Font Size:  

A tremble electrified her body, from her earlobes down her spine to the hollows of her feet. She licked her lips and tossed her head.

“That’s one thing I’ll never say to you. Not in a million years.”

“I could make you say it, I think,” he said softly. “If I really tried.”

He looked down at her with eyes black and hot as smoldering coals, and her throat went dry. She felt her body turning into putty, her brain into mush.

“Don’t bother trying,” she managed to croak. “You’ll fail.”

He tilted his head. “I don’t fail.”

“Never?”

“No.”

As they stared at each other, the air thickened between them.

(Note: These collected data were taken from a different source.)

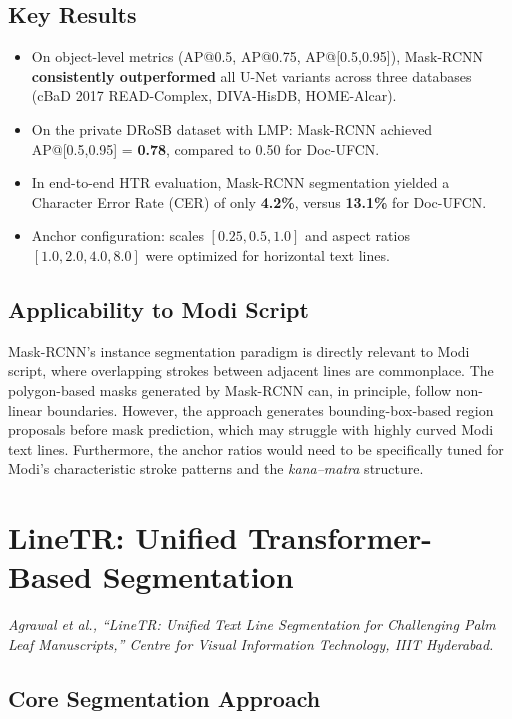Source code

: \documentclass[11pt, a4paper]{article}
\begin{document}
\subsection{Key Results}

\begin{itemize}[leftmargin=1.5em]
    \item On object-level metrics (AP@0.5, AP@0.75, AP@[0.5,0.95]), Mask-RCNN \textbf{consistently outperformed} all U-Net variants across three databases (cBaD 2017 READ-Complex, DIVA-HisDB, HOME-Alcar).
    \item On the private DRoSB dataset with LMP: Mask-RCNN achieved AP@[0.5,0.95] = \textbf{0.78}, compared to 0.50 for Doc-UFCN.
    \item In end-to-end HTR evaluation, Mask-RCNN segmentation yielded a Character Error Rate (CER) of only \textbf{4.2\%}, versus \textbf{13.1\%} for Doc-UFCN.
    \item Anchor configuration: scales $[0.25, 0.5, 1.0]$ and aspect ratios $[1.0, 2.0, 4.0, 8.0]$ were optimized for horizontal text lines.
\end{itemize}

\subsection{Applicability to Modi Script}

Mask-RCNN's instance segmentation paradigm is directly relevant to Modi script, where overlapping strokes between adjacent lines are commonplace. The polygon-based masks generated by Mask-RCNN can, in principle, follow non-linear boundaries. However, the approach generates bounding-box-based region proposals before mask prediction, which may struggle with highly curved Modi text lines. Furthermore, the anchor ratios would need to be specifically tuned for Modi's characteristic stroke patterns and the \textit{kana--matra} structure.


\section{LineTR: Unified Transformer-Based Segmentation}
\label{sec:linetr}

\noindent\textit{Agrawal et al., ``LineTR: Unified Text Line Segmentation for Challenging Palm Leaf Manuscripts,'' Centre for Visual Information Technology, IIIT Hyderabad.}

\subsection{Core Segmentation Approach}
\end{document}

Something sizzled, something primal. The people around them became blurs of color, mere noise. Held in his dark gaze, Irene felt time stand still.

Then her heart started to beat again. “You used my name. How did you know? Did you ask about me?”

He lifted a dark eyebrow. “I was curious.”

“I know about you now, too. The famous playboy emir.”


He tilted his head toward her, as if confiding a secret. “I know something about you, too, Miss Taylor.”

“What’s that?”

With a slow, sensual smile, the billionaire emir held out his hand.

“The reason you refused to dance with those other men,” he said huskily, “is because you want to dance with me.”

CHAPTER TWO

THE INTENSITY AND focus of his gaze held her down like a butterfly with a pin, leaving her helpless and trembling. Irene’s heart pounded in her chest.

“I want to dance with you, Miss Taylor.” The sheikh looked down at her. “I want it very much.”

Her throat was dry, her mind scrambling. She exhaled when she remembered Sam sleeping in her arms. “Sorry, but I couldn’t possibly. I promised to hold the baby and...”

Unfortunately at that moment Sam’s mother brushed past them to scoop her sleeping baby up in her arms. “It’s time to put this sleepy boy to bed,” Emma said, holding him snug against her beaded white gown. She threw the sheikh a troubled glance and said in a low voice to Irene, “Be careful.”

“You don’t need to worry,” Irene said. Really, couldn’t her friend see that she could look out for herself? She wasn’t totally naive.

“Good,” Emma murmured, then turned and said brightly to the sheikh, “Excuse me.”

Irene looked at him, wondering how much of the whispered conversation he’d heard. One glance told her he’d heard everything. He gave her an amused smile, then lifted a dark eyebrow.

“It’s just a dance,” he drawled. He tilted his head. “Surely you’re not afraid of me.”

“Not even slightly,” she lied.

“In that case...” Holding out his hand with the courtly formality of an eighteenth-century prince waiting for his lady, he waited.

Irene stared at his outstretched hand. She hesitated, remembering how her body had reacted the last time they’d touched, the way he’d made her tremble with just a touch on her wrist. But as he’d said, this time he was just asking for a dance, not a hot, torrid affair. They were surrounded by chaperones here.

One dance, and she’d show them both that she wasn’t afraid. She could control her body’s response to him. One dance, and he’d stop being so intrigued by her refusals and leave her safely alone for the rest of the weekend. He’d move on to some other, more responsive woman.

Slowly, Irene placed her hand in his. She gave an involuntary shudder when she felt the electricity as their fingers intertwined, and she felt the heat of his skin pressing against her own.

His handsome face was inscrutable as he led her out onto the terrace’s impromptu dance floor. Above them, dappled moonlight turned wisteria vines into braided threads of silver, like magic.

He held her against his body, leading her, swaying her against him as they moved to the music. He looked at her, and Irene felt her body break out in a sweat even as a cool breeze trailed off the moonlit lake against her overheated skin.

“So, Miss Taylor,” he murmured, “tell me the real reason you were pushing me away—along with every other man here.”

She swallowed, then looked at him. “I will tell you. If you tell me something first.”

“Yes?”

“Why you have continued to pursue me anyway.” She looked at the women watching them enviously from the edge of the dance floor. “Those other women are far more beautiful than I. They clearly want to be in your arms. Why ask me to dance, instead of them? Especially when it seemed likely I would say no?”